__EXERCISE DETAILS__
A single number is the whole answer: the tally of lines in the data below that include the word "problems".

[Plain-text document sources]
▼▼▼

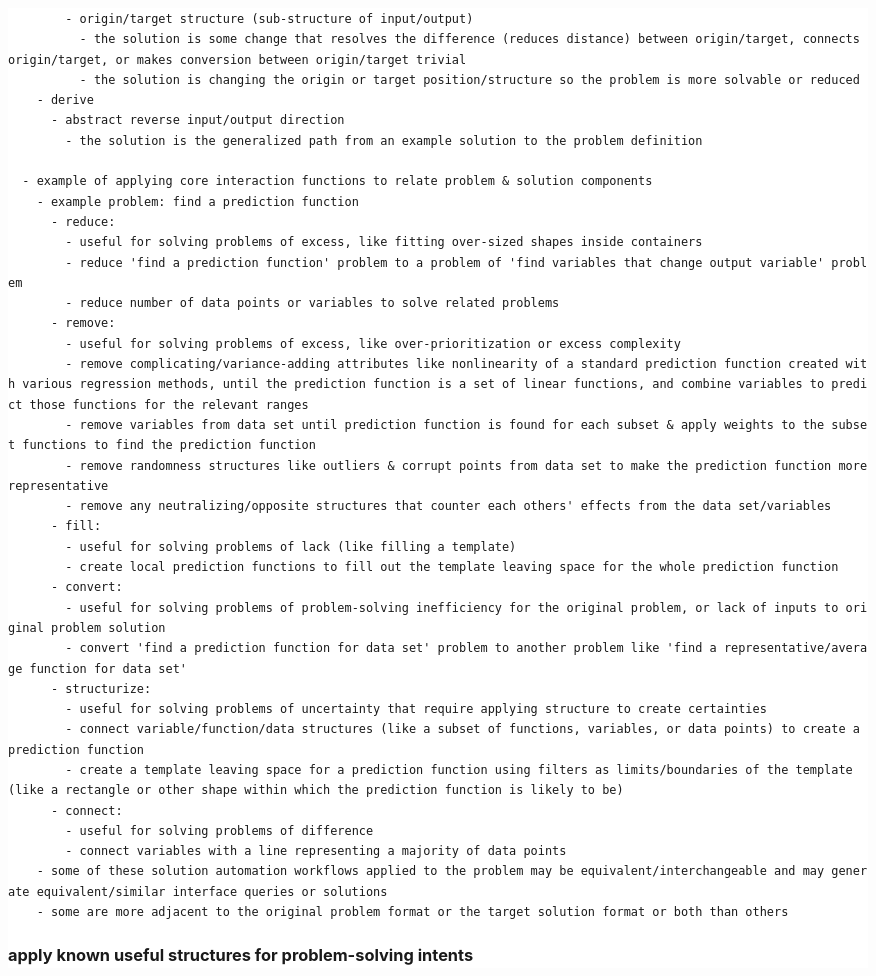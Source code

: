             - origin/target structure (sub-structure of input/output)
              - the solution is some change that resolves the difference (reduces distance) between origin/target, connects origin/target, or makes conversion between origin/target trivial
              - the solution is changing the origin or target position/structure so the problem is more solvable or reduced
        - derive
          - abstract reverse input/output direction
            - the solution is the generalized path from an example solution to the problem definition

      - example of applying core interaction functions to relate problem & solution components
        - example problem: find a prediction function
          - reduce:
            - useful for solving problems of excess, like fitting over-sized shapes inside containers
            - reduce 'find a prediction function' problem to a problem of 'find variables that change output variable' problem
            - reduce number of data points or variables to solve related problems
          - remove:
            - useful for solving problems of excess, like over-prioritization or excess complexity
            - remove complicating/variance-adding attributes like nonlinearity of a standard prediction function created with various regression methods, until the prediction function is a set of linear functions, and combine variables to predict those functions for the relevant ranges
            - remove variables from data set until prediction function is found for each subset & apply weights to the subset functions to find the prediction function
            - remove randomness structures like outliers & corrupt points from data set to make the prediction function more representative
            - remove any neutralizing/opposite structures that counter each others' effects from the data set/variables
          - fill:
            - useful for solving problems of lack (like filling a template)
            - create local prediction functions to fill out the template leaving space for the whole prediction function
          - convert:
            - useful for solving problems of problem-solving inefficiency for the original problem, or lack of inputs to original problem solution
            - convert 'find a prediction function for data set' problem to another problem like 'find a representative/average function for data set'
          - structurize:
            - useful for solving problems of uncertainty that require applying structure to create certainties
            - connect variable/function/data structures (like a subset of functions, variables, or data points) to create a prediction function
            - create a template leaving space for a prediction function using filters as limits/boundaries of the template (like a rectangle or other shape within which the prediction function is likely to be)
          - connect:  
            - useful for solving problems of difference
            - connect variables with a line representing a majority of data points
        - some of these solution automation workflows applied to the problem may be equivalent/interchangeable and may generate equivalent/similar interface queries or solutions
        - some are more adjacent to the original problem format or the target solution format or both than others


### apply known useful structures for problem-solving intents
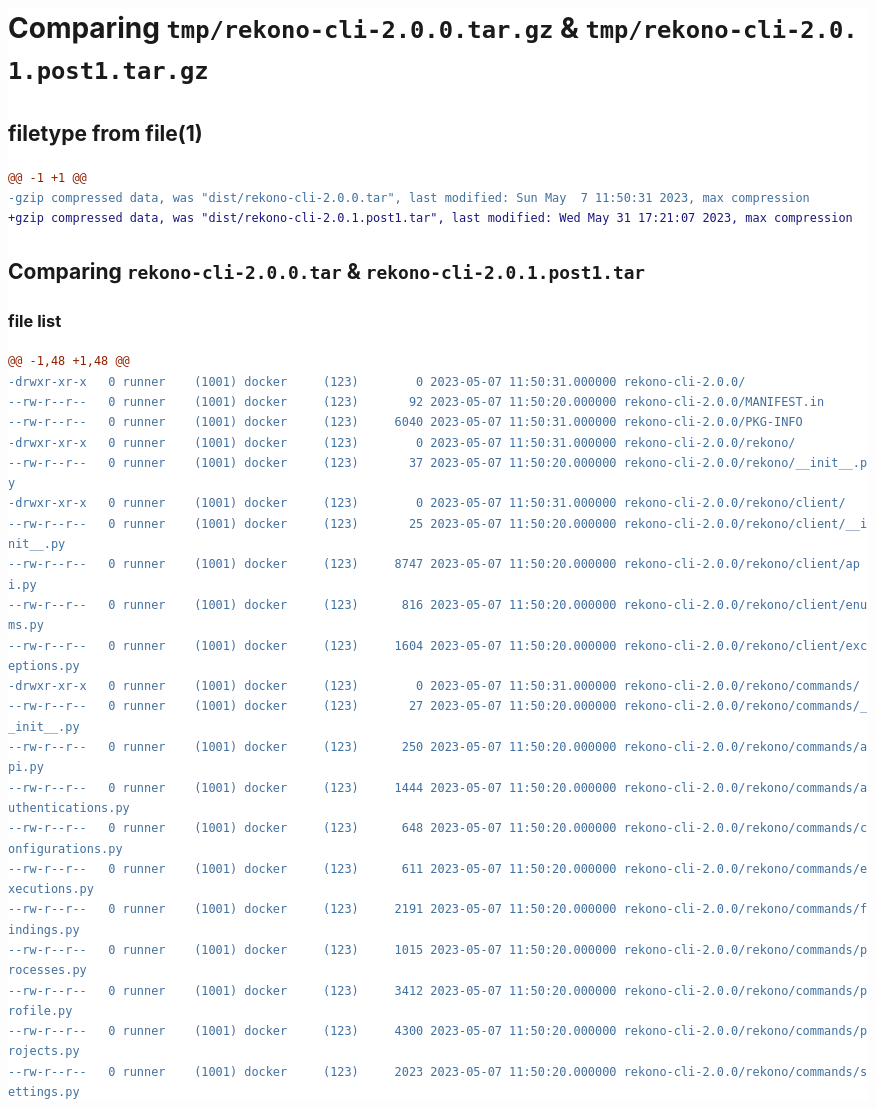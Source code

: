 # Comparing `tmp/rekono-cli-2.0.0.tar.gz` & `tmp/rekono-cli-2.0.1.post1.tar.gz`

## filetype from file(1)

```diff
@@ -1 +1 @@
-gzip compressed data, was "dist/rekono-cli-2.0.0.tar", last modified: Sun May  7 11:50:31 2023, max compression
+gzip compressed data, was "dist/rekono-cli-2.0.1.post1.tar", last modified: Wed May 31 17:21:07 2023, max compression
```

## Comparing `rekono-cli-2.0.0.tar` & `rekono-cli-2.0.1.post1.tar`

### file list

```diff
@@ -1,48 +1,48 @@
-drwxr-xr-x   0 runner    (1001) docker     (123)        0 2023-05-07 11:50:31.000000 rekono-cli-2.0.0/
--rw-r--r--   0 runner    (1001) docker     (123)       92 2023-05-07 11:50:20.000000 rekono-cli-2.0.0/MANIFEST.in
--rw-r--r--   0 runner    (1001) docker     (123)     6040 2023-05-07 11:50:31.000000 rekono-cli-2.0.0/PKG-INFO
-drwxr-xr-x   0 runner    (1001) docker     (123)        0 2023-05-07 11:50:31.000000 rekono-cli-2.0.0/rekono/
--rw-r--r--   0 runner    (1001) docker     (123)       37 2023-05-07 11:50:20.000000 rekono-cli-2.0.0/rekono/__init__.py
-drwxr-xr-x   0 runner    (1001) docker     (123)        0 2023-05-07 11:50:31.000000 rekono-cli-2.0.0/rekono/client/
--rw-r--r--   0 runner    (1001) docker     (123)       25 2023-05-07 11:50:20.000000 rekono-cli-2.0.0/rekono/client/__init__.py
--rw-r--r--   0 runner    (1001) docker     (123)     8747 2023-05-07 11:50:20.000000 rekono-cli-2.0.0/rekono/client/api.py
--rw-r--r--   0 runner    (1001) docker     (123)      816 2023-05-07 11:50:20.000000 rekono-cli-2.0.0/rekono/client/enums.py
--rw-r--r--   0 runner    (1001) docker     (123)     1604 2023-05-07 11:50:20.000000 rekono-cli-2.0.0/rekono/client/exceptions.py
-drwxr-xr-x   0 runner    (1001) docker     (123)        0 2023-05-07 11:50:31.000000 rekono-cli-2.0.0/rekono/commands/
--rw-r--r--   0 runner    (1001) docker     (123)       27 2023-05-07 11:50:20.000000 rekono-cli-2.0.0/rekono/commands/__init__.py
--rw-r--r--   0 runner    (1001) docker     (123)      250 2023-05-07 11:50:20.000000 rekono-cli-2.0.0/rekono/commands/api.py
--rw-r--r--   0 runner    (1001) docker     (123)     1444 2023-05-07 11:50:20.000000 rekono-cli-2.0.0/rekono/commands/authentications.py
--rw-r--r--   0 runner    (1001) docker     (123)      648 2023-05-07 11:50:20.000000 rekono-cli-2.0.0/rekono/commands/configurations.py
--rw-r--r--   0 runner    (1001) docker     (123)      611 2023-05-07 11:50:20.000000 rekono-cli-2.0.0/rekono/commands/executions.py
--rw-r--r--   0 runner    (1001) docker     (123)     2191 2023-05-07 11:50:20.000000 rekono-cli-2.0.0/rekono/commands/findings.py
--rw-r--r--   0 runner    (1001) docker     (123)     1015 2023-05-07 11:50:20.000000 rekono-cli-2.0.0/rekono/commands/processes.py
--rw-r--r--   0 runner    (1001) docker     (123)     3412 2023-05-07 11:50:20.000000 rekono-cli-2.0.0/rekono/commands/profile.py
--rw-r--r--   0 runner    (1001) docker     (123)     4300 2023-05-07 11:50:20.000000 rekono-cli-2.0.0/rekono/commands/projects.py
--rw-r--r--   0 runner    (1001) docker     (123)     2023 2023-05-07 11:50:20.000000 rekono-cli-2.0.0/rekono/commands/settings.py
```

▲▲▲

__RESULT__
7